Pictures paired with source code:
=-=-=-=-=
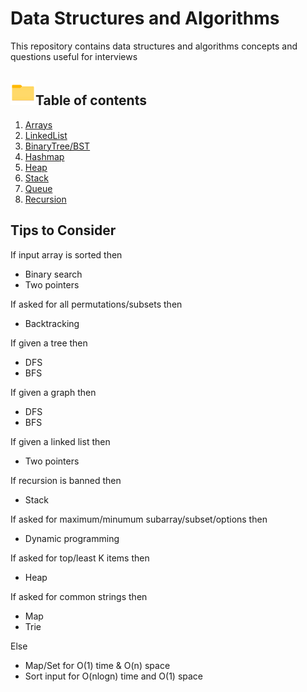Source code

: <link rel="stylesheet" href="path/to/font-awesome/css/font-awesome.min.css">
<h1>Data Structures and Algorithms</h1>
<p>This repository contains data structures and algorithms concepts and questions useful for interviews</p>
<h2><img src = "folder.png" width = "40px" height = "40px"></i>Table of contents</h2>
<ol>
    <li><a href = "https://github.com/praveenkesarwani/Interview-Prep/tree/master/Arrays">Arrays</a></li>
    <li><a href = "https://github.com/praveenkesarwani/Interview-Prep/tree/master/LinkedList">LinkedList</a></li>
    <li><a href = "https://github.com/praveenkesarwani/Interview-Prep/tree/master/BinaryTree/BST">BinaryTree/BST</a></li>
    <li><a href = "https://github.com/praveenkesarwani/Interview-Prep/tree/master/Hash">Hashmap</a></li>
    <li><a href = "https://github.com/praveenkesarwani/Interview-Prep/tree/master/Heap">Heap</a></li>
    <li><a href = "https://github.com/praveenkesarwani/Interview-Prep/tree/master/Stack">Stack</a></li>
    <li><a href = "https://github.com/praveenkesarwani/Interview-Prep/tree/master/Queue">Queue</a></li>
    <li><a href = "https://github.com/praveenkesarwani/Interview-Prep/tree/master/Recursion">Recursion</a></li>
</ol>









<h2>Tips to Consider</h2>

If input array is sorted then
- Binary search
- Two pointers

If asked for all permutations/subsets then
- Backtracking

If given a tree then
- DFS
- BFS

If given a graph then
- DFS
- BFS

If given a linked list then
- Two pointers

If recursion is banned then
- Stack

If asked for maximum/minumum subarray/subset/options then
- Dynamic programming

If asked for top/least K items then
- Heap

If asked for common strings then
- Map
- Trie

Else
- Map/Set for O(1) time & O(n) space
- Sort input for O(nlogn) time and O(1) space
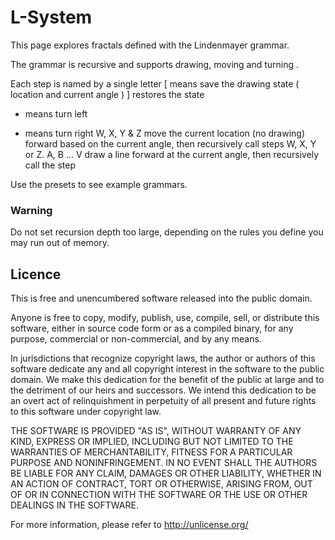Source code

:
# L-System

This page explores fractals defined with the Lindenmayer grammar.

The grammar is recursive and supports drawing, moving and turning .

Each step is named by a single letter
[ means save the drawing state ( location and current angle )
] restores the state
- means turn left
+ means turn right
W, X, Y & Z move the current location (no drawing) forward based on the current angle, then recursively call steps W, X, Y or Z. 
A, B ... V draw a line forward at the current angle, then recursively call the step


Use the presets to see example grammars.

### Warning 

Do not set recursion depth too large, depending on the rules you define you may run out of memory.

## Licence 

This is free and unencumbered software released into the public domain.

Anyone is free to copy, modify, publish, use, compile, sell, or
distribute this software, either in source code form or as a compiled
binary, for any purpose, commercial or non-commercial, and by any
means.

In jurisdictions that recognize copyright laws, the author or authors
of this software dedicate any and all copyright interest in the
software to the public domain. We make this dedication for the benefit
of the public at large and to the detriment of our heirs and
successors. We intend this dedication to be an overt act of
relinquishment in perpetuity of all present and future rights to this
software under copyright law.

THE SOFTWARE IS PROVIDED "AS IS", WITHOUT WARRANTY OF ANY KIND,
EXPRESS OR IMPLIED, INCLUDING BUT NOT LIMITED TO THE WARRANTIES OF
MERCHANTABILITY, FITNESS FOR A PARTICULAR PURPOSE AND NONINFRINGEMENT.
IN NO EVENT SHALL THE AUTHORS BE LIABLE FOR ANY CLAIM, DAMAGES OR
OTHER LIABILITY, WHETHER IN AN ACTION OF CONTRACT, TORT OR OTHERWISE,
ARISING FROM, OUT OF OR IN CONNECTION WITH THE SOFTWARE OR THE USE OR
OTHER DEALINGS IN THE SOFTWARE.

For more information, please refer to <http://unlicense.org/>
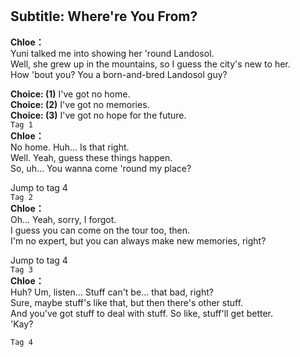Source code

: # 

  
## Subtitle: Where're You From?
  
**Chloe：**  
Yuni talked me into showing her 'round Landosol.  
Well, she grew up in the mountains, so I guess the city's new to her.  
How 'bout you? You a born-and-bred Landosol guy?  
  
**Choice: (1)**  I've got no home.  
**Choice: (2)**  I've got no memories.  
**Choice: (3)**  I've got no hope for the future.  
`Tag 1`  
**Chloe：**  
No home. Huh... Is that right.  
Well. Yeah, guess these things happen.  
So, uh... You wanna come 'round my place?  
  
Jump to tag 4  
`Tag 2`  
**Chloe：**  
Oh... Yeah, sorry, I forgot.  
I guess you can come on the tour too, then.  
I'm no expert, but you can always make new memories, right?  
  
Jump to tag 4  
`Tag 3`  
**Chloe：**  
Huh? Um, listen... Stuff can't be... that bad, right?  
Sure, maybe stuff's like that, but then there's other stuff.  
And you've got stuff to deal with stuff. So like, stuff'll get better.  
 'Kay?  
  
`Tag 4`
=-=-=-=-=
--- What this task involves ---
Copy each line from the records above that includes the string "future".

--- Answer section ---
relinquishment in perpetuity of all present and future rights to this
**Choice: (3)**  I've got no hope for the future.  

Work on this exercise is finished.